------ Data extract

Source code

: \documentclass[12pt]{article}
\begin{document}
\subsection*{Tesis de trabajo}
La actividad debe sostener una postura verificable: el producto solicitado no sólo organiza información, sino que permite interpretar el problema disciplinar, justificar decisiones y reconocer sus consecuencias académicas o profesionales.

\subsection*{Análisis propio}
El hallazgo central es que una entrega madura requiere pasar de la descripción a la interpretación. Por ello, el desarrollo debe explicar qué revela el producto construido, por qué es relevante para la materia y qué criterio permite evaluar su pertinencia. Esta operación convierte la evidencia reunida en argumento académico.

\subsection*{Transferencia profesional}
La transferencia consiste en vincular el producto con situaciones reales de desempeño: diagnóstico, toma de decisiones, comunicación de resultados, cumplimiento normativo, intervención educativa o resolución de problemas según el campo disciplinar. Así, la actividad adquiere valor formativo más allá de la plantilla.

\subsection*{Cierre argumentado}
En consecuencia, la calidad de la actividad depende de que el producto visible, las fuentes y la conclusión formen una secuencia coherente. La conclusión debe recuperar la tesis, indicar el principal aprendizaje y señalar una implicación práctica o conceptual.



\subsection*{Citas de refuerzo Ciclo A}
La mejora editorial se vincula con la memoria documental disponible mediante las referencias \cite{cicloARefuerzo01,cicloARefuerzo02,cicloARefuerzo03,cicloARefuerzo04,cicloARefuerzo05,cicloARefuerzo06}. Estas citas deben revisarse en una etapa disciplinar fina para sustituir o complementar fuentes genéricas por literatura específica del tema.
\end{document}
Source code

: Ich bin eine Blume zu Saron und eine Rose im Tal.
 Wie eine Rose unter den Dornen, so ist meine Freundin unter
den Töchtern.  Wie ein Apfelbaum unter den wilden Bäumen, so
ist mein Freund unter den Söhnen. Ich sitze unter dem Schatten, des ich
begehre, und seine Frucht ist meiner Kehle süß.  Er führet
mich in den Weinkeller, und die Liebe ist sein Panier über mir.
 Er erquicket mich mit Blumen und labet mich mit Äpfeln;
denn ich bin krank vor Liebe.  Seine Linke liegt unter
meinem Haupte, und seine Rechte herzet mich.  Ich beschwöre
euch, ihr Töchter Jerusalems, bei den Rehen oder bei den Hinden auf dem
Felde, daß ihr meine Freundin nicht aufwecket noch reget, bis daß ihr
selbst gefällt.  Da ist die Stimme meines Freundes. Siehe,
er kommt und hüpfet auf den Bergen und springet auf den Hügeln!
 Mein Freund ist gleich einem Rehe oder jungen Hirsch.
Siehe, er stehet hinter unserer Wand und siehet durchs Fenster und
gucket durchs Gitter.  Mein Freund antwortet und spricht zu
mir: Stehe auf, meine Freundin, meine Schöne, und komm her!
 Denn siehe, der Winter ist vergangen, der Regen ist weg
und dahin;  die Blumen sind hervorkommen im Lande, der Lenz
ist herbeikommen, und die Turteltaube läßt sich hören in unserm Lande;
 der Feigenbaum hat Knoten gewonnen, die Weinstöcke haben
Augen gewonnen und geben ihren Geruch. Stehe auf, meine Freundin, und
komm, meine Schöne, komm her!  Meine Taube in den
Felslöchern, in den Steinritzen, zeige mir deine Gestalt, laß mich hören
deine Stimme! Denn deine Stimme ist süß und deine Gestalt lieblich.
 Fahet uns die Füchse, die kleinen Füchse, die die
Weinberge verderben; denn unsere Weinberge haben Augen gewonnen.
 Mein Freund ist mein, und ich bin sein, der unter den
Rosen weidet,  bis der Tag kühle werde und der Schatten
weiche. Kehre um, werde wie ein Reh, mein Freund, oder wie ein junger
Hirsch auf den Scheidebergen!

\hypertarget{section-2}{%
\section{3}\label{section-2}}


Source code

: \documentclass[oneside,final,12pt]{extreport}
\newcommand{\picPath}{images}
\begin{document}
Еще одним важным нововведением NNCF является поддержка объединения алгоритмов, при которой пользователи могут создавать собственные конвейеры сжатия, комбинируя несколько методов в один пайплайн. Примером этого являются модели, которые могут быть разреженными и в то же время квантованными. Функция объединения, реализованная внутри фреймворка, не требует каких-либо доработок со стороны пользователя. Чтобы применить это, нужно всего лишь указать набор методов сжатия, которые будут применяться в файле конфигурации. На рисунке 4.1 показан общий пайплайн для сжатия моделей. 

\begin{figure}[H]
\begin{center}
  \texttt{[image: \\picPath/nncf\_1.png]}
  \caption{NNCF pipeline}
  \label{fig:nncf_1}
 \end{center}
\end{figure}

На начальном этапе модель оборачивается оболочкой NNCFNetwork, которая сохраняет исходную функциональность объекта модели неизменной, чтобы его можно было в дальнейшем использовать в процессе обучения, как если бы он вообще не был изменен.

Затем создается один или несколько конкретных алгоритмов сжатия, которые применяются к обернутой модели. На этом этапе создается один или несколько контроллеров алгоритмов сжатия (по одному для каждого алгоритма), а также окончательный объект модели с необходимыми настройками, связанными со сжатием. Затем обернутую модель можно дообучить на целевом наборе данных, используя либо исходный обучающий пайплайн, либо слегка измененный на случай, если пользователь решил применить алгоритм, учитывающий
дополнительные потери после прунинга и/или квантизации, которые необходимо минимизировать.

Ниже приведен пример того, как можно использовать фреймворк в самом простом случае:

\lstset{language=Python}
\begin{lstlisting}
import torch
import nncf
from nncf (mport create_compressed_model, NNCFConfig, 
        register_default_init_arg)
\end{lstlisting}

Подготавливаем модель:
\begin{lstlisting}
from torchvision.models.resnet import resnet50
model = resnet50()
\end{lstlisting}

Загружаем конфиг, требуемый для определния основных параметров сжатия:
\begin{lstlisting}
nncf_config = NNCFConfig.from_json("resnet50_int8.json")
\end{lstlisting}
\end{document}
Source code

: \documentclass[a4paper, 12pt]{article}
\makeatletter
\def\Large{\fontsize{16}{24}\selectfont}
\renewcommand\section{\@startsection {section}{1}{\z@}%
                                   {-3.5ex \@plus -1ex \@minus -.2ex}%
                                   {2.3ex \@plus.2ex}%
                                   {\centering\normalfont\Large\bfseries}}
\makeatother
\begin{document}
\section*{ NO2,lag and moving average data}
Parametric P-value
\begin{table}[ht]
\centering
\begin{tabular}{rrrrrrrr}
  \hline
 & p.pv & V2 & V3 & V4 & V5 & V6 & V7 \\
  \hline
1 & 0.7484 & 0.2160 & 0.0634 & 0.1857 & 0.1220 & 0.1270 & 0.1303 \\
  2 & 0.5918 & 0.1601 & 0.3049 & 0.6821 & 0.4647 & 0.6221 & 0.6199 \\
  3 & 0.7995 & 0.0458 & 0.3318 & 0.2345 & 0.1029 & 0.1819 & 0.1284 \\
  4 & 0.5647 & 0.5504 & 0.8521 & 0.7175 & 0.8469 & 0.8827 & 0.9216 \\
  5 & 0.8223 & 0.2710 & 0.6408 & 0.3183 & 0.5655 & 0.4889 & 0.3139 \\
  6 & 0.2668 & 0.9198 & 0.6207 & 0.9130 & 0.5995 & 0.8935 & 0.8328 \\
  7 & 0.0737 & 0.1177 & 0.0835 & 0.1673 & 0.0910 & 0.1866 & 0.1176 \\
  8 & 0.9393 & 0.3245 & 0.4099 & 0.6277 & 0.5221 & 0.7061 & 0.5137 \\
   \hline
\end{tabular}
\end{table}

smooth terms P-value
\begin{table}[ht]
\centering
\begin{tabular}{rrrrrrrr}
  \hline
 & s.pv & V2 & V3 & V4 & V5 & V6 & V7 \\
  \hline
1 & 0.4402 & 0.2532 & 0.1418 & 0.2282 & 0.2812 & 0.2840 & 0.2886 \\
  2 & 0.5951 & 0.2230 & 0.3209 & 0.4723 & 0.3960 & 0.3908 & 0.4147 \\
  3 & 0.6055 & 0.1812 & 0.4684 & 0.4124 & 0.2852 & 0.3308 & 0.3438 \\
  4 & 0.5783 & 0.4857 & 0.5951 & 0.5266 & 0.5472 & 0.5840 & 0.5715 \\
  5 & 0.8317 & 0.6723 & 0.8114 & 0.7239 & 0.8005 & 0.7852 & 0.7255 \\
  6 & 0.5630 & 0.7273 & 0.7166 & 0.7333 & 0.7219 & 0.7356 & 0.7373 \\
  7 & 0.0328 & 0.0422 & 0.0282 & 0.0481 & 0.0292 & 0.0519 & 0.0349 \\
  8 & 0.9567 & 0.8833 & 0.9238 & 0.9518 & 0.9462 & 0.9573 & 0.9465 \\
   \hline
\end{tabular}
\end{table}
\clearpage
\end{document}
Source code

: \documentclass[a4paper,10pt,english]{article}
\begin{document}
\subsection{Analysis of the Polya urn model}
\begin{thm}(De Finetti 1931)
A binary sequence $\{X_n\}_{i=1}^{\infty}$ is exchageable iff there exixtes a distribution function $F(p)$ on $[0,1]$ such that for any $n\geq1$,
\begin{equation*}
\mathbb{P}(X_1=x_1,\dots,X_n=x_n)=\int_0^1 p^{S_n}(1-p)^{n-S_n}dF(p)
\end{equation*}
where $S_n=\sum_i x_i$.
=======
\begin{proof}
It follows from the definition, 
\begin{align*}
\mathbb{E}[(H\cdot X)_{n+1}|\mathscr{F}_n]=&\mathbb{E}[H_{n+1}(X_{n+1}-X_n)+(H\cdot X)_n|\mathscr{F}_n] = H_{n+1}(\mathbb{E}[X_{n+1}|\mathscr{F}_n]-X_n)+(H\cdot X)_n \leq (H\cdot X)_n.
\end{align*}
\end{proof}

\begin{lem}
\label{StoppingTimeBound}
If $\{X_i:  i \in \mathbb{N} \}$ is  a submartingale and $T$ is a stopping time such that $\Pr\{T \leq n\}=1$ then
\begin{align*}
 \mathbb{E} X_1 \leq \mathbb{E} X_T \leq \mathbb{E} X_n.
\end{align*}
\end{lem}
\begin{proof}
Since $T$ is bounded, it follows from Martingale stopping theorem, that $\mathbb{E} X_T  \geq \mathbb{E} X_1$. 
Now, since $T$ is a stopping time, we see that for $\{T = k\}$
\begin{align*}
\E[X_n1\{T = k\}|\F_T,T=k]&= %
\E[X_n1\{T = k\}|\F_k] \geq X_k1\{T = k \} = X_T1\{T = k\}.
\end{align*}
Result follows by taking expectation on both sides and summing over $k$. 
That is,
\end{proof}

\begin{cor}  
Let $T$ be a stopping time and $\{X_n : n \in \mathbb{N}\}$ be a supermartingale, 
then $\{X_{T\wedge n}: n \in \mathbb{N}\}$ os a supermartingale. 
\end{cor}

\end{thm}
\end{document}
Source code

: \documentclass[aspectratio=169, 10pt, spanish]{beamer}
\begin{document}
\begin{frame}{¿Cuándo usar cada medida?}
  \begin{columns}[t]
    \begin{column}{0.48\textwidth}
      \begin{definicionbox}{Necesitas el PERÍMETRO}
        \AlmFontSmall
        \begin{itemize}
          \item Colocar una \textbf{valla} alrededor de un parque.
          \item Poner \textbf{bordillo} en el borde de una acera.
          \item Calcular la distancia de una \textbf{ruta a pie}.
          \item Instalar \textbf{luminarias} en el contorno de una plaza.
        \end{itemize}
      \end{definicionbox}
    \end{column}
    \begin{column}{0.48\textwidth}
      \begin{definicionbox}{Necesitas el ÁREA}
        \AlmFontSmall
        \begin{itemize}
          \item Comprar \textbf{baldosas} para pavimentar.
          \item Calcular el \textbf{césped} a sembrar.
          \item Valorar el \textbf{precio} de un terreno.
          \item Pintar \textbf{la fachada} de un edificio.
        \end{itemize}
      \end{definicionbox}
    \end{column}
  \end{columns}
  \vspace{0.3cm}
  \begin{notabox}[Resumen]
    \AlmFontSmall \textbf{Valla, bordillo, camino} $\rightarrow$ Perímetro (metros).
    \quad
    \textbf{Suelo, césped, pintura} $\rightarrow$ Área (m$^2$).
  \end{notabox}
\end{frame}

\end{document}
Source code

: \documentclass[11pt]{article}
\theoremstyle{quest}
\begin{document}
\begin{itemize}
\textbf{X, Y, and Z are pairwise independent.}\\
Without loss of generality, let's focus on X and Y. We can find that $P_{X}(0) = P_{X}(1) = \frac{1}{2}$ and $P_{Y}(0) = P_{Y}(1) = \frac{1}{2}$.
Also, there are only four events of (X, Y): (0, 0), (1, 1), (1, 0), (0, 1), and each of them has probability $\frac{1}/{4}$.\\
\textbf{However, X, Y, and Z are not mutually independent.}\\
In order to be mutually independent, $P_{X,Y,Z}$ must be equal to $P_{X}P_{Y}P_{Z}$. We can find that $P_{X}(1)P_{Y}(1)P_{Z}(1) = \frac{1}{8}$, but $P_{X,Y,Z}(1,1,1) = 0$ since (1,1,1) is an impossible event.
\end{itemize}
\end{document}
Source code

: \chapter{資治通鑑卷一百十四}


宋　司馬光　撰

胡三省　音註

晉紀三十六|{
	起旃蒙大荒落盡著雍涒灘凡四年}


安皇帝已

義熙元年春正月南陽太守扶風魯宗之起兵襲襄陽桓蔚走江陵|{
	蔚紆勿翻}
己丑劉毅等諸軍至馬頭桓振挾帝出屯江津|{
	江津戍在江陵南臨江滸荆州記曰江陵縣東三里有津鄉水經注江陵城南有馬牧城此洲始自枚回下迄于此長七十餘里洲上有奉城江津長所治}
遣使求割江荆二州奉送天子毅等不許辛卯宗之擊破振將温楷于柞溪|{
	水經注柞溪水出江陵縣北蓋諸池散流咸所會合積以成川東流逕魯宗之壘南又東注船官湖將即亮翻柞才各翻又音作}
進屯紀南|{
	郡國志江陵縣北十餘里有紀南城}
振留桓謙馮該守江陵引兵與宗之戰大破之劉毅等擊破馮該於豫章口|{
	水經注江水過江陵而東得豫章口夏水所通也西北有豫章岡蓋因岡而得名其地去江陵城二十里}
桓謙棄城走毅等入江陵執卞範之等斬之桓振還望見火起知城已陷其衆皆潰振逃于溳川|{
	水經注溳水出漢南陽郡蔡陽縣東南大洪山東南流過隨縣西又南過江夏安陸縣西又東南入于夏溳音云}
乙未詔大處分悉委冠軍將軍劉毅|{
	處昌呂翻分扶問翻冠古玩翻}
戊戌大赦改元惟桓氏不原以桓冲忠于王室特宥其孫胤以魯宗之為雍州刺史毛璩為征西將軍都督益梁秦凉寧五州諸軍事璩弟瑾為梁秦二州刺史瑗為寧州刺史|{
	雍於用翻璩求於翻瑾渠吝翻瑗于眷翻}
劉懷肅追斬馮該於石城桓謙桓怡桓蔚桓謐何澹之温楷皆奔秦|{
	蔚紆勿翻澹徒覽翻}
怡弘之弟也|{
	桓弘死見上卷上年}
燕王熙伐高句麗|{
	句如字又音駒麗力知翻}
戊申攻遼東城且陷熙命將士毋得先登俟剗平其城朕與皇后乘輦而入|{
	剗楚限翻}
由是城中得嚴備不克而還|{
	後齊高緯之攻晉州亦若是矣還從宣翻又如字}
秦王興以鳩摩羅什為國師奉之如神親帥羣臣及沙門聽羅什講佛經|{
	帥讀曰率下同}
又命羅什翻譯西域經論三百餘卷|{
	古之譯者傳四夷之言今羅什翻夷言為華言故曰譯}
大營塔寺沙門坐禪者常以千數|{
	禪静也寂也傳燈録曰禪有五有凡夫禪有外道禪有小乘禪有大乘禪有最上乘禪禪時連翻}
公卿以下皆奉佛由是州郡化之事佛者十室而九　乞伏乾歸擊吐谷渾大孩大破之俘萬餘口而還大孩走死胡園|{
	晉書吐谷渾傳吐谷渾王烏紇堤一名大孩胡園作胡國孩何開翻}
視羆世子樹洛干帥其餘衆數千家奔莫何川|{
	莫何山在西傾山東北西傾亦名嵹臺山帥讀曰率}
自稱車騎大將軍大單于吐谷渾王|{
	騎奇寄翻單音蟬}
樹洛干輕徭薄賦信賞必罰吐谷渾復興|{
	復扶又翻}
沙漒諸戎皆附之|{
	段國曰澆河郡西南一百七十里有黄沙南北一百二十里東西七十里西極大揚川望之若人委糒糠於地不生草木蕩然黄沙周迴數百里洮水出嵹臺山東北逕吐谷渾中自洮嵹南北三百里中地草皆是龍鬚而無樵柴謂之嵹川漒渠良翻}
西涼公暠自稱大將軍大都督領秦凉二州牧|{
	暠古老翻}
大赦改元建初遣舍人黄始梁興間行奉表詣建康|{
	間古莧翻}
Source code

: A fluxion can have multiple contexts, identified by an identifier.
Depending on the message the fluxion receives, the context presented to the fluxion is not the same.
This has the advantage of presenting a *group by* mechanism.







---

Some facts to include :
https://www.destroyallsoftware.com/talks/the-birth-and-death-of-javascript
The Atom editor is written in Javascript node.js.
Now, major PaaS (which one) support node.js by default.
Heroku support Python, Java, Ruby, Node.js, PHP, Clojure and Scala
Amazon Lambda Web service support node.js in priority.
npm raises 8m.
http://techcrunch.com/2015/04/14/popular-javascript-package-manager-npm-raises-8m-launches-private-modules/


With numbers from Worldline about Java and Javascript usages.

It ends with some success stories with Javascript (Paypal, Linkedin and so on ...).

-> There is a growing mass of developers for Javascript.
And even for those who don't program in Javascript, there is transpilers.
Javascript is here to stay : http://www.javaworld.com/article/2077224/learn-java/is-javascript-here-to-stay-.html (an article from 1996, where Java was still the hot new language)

------------

■ Task goal: Which of the lines above carry the string "raises"? Copy every one.

■ Exercise result:
npm raises 8m.
http://techcrunch.com/2015/04/14/popular-javascript-package-manager-npm-raises-8m-launches-private-modules/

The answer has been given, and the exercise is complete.